Hints That Congress Might Halter Damage Awards
By Steven Brostoff, Washington Editor
NU Online News Service, Oct. 1, 3:37 p.m. EDT, Washington?Congress may consider legislation that would ease the “unfairness” of large punitive damage awards, a senior member of the House Judiciary Committee said.
Steve Chabot, R-Ohio, who chairs the House Judiciary Subcommittee on the Constitution, said that federal statutory guidelines for punitive damages would provide potential wrongdoers with “fair notice” of the potential punishments the United States Supreme Court has held is necessary under the due process clause of the Constitution.
Specifically, Mr. Chabot said during a Subcommittee hearing, Congress might consider prohibiting the multiple imposition of punitive damages by courts in different states for the same conduct, requiring that punitive damages be directed to the state, protecting small businesses from excessive punitive damages and providing that judges, not juries, determine the size of punitive damages.
The hearing focused on the April 7, 2003, Supreme Court decision in the case of State Farm v. Campbell, in which the court determined that a $145 million punitive damage award, on top of a $1 million compensatory award, was unconstitutional. The case involved a Utah State Farm policyholder involved in a fatal accident who sued his insurer for bad faith and introduced witnesses who testified to questionable activity by the company in other jurisdictions.
The high court ruled that the award was based on conduct that occurred in other states, and which may have been legal in those states, and which bore no relation to the plaintiff’s harm.
However, some advocates of punitive damage reform say that some state courts are not properly applying the holding in State Farm v. Campbell and other punitive damage cases.
Victor Schwartz, an attorney in the Washington office of Shook, Hardy & Bacon and counsel to the Washington-based American Tort Reform Association, said that a new phenomenon has occurred since the decisions.

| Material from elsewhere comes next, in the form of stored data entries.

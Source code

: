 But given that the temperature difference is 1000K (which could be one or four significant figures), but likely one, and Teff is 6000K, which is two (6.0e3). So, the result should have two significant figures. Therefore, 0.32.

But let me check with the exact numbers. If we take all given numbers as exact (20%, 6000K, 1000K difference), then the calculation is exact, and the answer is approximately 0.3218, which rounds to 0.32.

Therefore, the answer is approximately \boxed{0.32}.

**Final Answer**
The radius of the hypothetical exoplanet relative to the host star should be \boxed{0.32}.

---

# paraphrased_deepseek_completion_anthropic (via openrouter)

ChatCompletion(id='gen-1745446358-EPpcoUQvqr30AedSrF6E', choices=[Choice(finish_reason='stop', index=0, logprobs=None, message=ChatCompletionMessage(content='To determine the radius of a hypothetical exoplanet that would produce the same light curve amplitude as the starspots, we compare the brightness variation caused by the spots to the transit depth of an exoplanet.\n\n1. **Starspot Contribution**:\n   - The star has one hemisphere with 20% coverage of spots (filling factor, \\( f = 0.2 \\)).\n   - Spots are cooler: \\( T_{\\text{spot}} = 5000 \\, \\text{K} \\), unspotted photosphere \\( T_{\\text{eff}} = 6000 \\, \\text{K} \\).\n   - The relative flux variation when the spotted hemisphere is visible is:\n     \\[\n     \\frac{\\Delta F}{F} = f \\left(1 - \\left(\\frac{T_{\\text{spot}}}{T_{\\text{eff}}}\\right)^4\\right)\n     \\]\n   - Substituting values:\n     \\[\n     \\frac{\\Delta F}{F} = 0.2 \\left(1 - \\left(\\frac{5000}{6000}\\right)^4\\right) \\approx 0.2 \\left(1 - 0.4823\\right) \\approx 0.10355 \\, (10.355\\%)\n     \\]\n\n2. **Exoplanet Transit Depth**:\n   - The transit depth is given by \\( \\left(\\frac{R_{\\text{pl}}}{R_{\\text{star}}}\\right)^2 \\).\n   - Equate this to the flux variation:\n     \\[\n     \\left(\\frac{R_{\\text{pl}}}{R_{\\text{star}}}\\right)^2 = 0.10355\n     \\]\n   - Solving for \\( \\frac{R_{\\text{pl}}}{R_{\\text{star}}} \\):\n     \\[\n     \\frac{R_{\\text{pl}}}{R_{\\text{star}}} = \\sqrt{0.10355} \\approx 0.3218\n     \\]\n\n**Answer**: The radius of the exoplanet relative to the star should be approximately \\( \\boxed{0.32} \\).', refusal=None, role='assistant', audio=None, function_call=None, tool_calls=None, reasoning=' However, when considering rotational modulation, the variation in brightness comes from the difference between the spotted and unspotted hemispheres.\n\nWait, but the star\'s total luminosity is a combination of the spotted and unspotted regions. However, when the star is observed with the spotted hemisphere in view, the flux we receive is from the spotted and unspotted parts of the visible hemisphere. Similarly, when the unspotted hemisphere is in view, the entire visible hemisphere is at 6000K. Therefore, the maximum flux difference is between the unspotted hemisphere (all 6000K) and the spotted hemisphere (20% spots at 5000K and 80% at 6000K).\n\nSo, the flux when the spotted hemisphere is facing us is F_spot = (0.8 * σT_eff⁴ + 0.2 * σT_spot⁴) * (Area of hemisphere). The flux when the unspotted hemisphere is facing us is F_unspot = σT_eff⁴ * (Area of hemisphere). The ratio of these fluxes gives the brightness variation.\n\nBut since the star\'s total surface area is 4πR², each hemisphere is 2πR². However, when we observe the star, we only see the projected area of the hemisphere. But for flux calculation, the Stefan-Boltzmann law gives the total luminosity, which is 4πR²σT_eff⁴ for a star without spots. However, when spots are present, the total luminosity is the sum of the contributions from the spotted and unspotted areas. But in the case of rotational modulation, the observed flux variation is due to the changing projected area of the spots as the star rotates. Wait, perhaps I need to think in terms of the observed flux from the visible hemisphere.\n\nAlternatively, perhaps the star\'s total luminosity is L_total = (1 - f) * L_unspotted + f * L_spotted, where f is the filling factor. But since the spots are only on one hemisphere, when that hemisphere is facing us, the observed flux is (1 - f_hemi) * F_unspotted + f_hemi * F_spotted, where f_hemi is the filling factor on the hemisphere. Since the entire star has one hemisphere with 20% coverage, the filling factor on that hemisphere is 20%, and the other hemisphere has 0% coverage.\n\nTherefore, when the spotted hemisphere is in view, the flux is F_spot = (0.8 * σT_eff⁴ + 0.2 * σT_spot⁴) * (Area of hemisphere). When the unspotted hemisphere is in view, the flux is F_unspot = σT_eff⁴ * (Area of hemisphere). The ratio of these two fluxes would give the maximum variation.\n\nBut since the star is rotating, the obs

“In some states, lower courts either have not grasped the meaning of these decisions or have ignored them,” he said in testimony to the subcommittee.
This phenomenon, Mr. Schwartz said, prompts the need for Congress to consider model constitutional guidelines for punitive damage awards.

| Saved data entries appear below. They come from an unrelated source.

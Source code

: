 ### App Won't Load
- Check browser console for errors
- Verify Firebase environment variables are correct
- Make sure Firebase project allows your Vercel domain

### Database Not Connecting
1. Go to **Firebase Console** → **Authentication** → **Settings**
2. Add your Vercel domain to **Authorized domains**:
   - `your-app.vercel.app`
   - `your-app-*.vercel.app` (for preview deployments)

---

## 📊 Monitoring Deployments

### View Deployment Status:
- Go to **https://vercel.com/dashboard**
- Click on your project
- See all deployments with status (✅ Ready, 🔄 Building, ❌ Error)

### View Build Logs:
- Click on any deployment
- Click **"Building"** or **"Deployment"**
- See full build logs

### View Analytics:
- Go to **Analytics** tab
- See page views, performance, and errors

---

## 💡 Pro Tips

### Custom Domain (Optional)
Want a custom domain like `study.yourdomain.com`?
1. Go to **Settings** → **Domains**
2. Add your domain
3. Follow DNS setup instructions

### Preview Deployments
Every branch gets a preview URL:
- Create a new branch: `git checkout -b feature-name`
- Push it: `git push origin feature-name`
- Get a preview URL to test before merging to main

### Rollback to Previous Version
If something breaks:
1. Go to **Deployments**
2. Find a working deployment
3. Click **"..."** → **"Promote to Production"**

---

The American Legislative Exchange Council, an association of members of state legislatures, has developed a model act that would require appellate courts to conduct a de novo review of the constitutionality of punitive damages, he said.
“This means,” Mr. Schwartz said, “that lower courts cannot make discretionary, subjective and non-reviewable decisions about whether punitive damage awards are constitutional.”
In addition, he said, the ALEC Model establishes guidelines for what evidence a court may or may not consider. For example, Mr. Schwartz said, under the ALEC model, a court could not consider evidence of general wrongdoing.
Congress should also consider, he said, placing reasonable limits on multiple imposition of punitive damages for the same or similar conduct.
Mr. Schwartz said there is a very real danger that without legislation, the limits on punitive damages established by the Supreme Court will be ignored or misunderstood by lower courts.
But Robert S. Peck, president of the Washington-based Center for Constitutional Litigation, and senior director of legal affairs for the Washington-based Association of Trial Lawyers of America, said that the empirical evidence strongly suggests there is no appropriate concern related to punitive damages.
Moreover, he said, Congress has little authority to regulate punitive damages or enact legislation that might control state authority in the realm of punitive damages.
Looking first at the empirical evidence, Mr. Peck said that a 1996 Justice Department study found that only three percent of plaintiffs who won their cases received punitive damage awards, and the median award was $38,000.
A subsequent study by the National Center for State Courts confirmed those findings, he added.
Even in areas such as medical malpractice and product liability, Mr. Peck said, punitive awards tend to be sparse.
One researcher, for example, reviewed 1,300 medical malpractice cases in North Carolina and found only two cases awarding punitive damages.
As for Congressional authority, Mr. Peck said that the concept of federalism indicates that the role for Congress in the area of punitive damages is very limited.
“In asking for a federal regulatory overlay on punitive damage judgments, advocates for change are asking Congress to exceed its constitutional authority and intrude into a realm that the Constitution reserves to the states,” he said.
Indeed, he said, no compelling case can be made that all or most states violate a defendant’s due process rights with respect to punitive damages.
States have laws carefully delineating the necessary proof and level of misconduct to permit a punitive damage award, Mr. Peck said. Moreover, he said, states have implemented special and specific jury instructions.
“A case for widespread and longstanding due process violations cannot be made,” Mr. Peck said.